_WHAT IS EXPECTED_.
Tell how many lines in the data below include the word "have". The answer is the number only.

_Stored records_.

= = = = =

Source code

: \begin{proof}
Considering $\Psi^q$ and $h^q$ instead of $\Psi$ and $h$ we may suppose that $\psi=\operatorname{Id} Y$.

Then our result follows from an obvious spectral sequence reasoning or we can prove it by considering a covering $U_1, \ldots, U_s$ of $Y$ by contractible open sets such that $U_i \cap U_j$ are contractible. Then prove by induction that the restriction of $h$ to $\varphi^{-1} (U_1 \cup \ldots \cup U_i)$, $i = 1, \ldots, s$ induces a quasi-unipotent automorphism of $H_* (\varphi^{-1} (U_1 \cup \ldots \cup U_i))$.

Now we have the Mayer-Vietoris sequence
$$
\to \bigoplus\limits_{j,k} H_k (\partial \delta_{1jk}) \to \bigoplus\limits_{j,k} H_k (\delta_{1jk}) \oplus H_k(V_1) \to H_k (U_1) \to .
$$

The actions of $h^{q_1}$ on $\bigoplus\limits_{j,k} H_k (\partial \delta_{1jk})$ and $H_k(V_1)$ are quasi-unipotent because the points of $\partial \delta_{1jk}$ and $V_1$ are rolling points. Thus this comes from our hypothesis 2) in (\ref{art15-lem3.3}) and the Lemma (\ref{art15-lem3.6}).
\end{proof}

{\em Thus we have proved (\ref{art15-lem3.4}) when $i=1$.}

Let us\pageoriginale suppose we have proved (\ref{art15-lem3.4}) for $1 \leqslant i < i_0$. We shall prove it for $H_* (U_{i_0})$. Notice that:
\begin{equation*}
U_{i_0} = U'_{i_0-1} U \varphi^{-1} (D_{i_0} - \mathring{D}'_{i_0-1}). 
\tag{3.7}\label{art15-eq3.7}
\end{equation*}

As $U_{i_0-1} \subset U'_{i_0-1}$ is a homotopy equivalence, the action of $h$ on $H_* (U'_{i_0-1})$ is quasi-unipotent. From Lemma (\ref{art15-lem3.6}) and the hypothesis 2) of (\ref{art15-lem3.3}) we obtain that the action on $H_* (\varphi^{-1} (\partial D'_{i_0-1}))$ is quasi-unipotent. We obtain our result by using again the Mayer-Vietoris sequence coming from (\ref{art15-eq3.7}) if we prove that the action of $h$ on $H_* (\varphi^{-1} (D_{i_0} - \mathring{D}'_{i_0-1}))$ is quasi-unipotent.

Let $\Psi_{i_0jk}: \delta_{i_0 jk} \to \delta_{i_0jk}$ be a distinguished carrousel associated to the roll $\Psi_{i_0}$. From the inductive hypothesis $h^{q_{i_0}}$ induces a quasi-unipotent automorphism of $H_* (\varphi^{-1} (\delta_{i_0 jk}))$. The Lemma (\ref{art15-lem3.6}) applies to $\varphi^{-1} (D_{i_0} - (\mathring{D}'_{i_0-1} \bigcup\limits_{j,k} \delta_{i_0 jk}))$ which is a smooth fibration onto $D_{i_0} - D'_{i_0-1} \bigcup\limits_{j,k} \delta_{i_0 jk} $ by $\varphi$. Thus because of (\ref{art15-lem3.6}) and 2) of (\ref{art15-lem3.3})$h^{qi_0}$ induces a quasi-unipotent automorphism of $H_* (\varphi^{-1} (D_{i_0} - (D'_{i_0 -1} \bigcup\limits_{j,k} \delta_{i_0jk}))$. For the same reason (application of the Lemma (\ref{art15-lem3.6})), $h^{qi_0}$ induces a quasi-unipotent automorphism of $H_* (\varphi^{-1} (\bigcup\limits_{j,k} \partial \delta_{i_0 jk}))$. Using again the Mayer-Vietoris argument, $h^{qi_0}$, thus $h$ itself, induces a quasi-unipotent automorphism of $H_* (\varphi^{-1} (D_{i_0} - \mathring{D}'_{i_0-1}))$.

= = = = =

_ANSWER TO THIS TASK_.
3